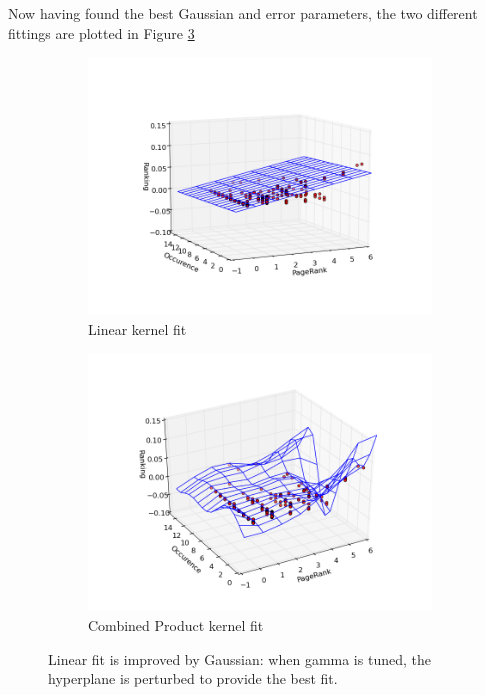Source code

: \documentclass[12pt,notitlepage,twoside]{scrreprt}
\begin{document}
Now having found the best Gaussian and error parameters, the two different fittings are
plotted in Figure \ref{fits}

\begin{figure}[h]
\centering
\begin{subfigure}[b]{.49\textwidth}
  \centering
  \includegraphics[width=\linewidth]{figs/lin_fit.png}
  \caption{Linear kernel fit\label{coarse}}
\end{subfigure}
\begin{subfigure}[b]{.49\textwidth}
  \centering
  \includegraphics[width=\linewidth]{figs/perf_fit.png}
  \caption{Combined Product kernel fit\label{fine}}
\end{subfigure}
\caption{Linear fit is improved by Gaussian: when gamma is tuned, the hyperplane is
	perturbed to provide the best fit.\label{fits}}
\end{figure}
\end{document}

ASSIGNED TASK:
Repeat the material verbatim. Do not carry over any picture.

RESPONSE TO THE TASK:
Source code

: \documentclass[12pt,notitlepage,twoside]{scrreprt}
\begin{document}
Now having found the best Gaussian and error parameters, the two different fittings are
plotted in Figure \ref{fits}

\begin{figure}[h]
\centering
\begin{subfigure}[b]{.49\textwidth}
  \centering
  \includegraphics[width=\linewidth]{figs/lin_fit.png}
  \caption{Linear kernel fit\label{coarse}}
\end{subfigure}
\begin{subfigure}[b]{.49\textwidth}
  \centering
  \includegraphics[width=\linewidth]{figs/perf_fit.png}
  \caption{Combined Product kernel fit\label{fine}}
\end{subfigure}
\caption{Linear fit is improved by Gaussian: when gamma is tuned, the hyperplane is
	perturbed to provide the best fit.\label{fits}}
\end{figure}
\end{document}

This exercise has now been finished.